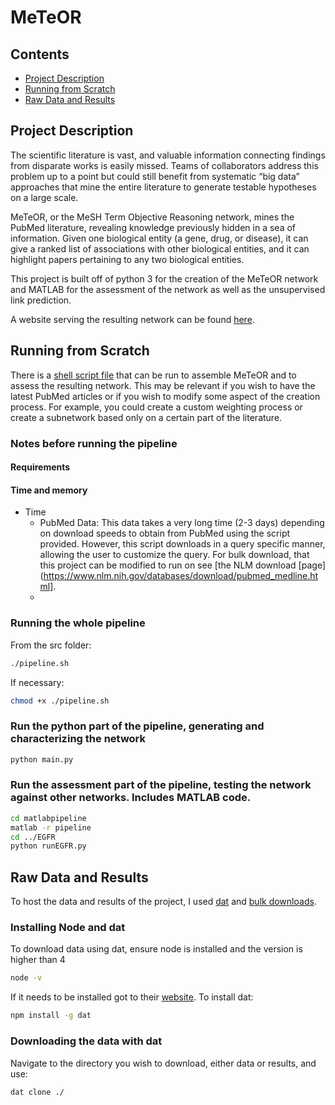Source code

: # MeTeOR
## Contents

 - [Project Description](#project-description)
 - [Running from Scratch](#running-from-scratch)
 - [Raw Data and Results](#raw-data-and-results)

## Project Description
The scientific literature is vast, and valuable information connecting findings from disparate works is easily missed. Teams of collaborators address this problem up to a point but could still benefit from systematic “big data” approaches that mine the entire literature to generate testable hypotheses on a large scale.

MeTeOR, or the MeSH Term Objective Reasoning network, mines the PubMed literature, revealing knowledge previously hidden in a sea of information. Given one biological entity (a gene, drug, or disease), it can give a ranked list of associations with other biological entities, and it can highlight papers pertaining to any two biological entities.

This project is built off of python 3 for the creation of the MeTeOR network and MATLAB for the assessment of the network as well as the unsupervised link prediction.

A website serving the resulting network can be found [here](http://meteor.lichtargelab.org/).

## Running from Scratch
There is a [shell script file](src/pipeline.sh) that can be run to assemble MeTeOR and to assess the resulting network. This may be relevant if you wish to have the latest PubMed articles or if you wish to modify some aspect of the creation process. For example, you could create a custom weighting process or create a subnetwork based only on a certain part of the literature. 
### Notes before running the pipeline
#### Requirements
#### Time and memory
 - Time
	 - PubMed Data: This data takes a very long time (2-3 days) depending on download speeds to obtain from PubMed using the script provided. However, this script downloads in a query specific manner, allowing the user to customize the query. For bulk download, that this project can be modified to run on see [the NLM download [page](https://www.nlm.nih.gov/databases/download/pubmed_medline.html].
	 - 

### Running the whole pipeline
From the src folder:
```bash
./pipeline.sh
```
If necessary:
```bash
chmod +x ./pipeline.sh
```
### Run the python part of the pipeline, generating and characterizing the network
```bash
python main.py
```
### Run the assessment part of the pipeline, testing the network against other networks. Includes MATLAB code.
```bash
cd matlabpipeline
matlab -r pipeline
cd ../EGFR
python runEGFR.py
```

## Raw Data and Results
To host the data and results of the project, I used [dat](https://datproject.org/) and [bulk downloads](http://meteor.lichtargelab.org/download).
### Installing Node and dat
To download data using dat, ensure node is installed and the version is higher than 4
```bash
node -v
```
If it needs to be installed got to their [website](https://nodejs.org/en/download/).
To install dat:
```bash
npm install -g dat
```
### Downloading the data with dat
Navigate to the directory you wish to download, either data or results, and use:
```bash
dat clone ./
```
<!--stackedit_data:
eyJoaXN0b3J5IjpbLTI0MDA4Mjk1MSwxMTIwNTQyNDg0LDU3ND
M4NDkyMywtMTAwNDk0ODI1NywxMDA2OTUxODYwLDExNTEyMDY3
MTIsLTE3NDM2NTg0MjIsMTIzMTg4Mzg2NywtMTkzNjQwMDIwMS
wtMTEzNTYwNDkzXX0=
-->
● ● ● ● ● ● ●
■ **WHAT YOU SHOULD DO**
Exactly and only the lines from the top of the records down to the line containing "MeTeOR, or the" should be transcribed, please, without the pictures.

■ **TASK OUTPUT**
Source code

: # MeTeOR
## Contents

 - [Project Description](#project-description)
 - [Running from Scratch](#running-from-scratch)
 - [Raw Data and Results](#raw-data-and-results)

## Project Description
The scientific literature is vast, and valuable information connecting findings from disparate works is easily missed. Teams of collaborators address this problem up to a point but could still benefit from systematic “big data” approaches that mine the entire literature to generate testable hypotheses on a large scale.

MeTeOR, or the MeSH Term Objective Reasoning network, mines the PubMed literature, revealing knowledge previously hidden in a sea of information. Given one biological entity (a gene, drug, or disease), it can give a ranked list of associations with other biological entities, and it can highlight papers pertaining to any two biological entities.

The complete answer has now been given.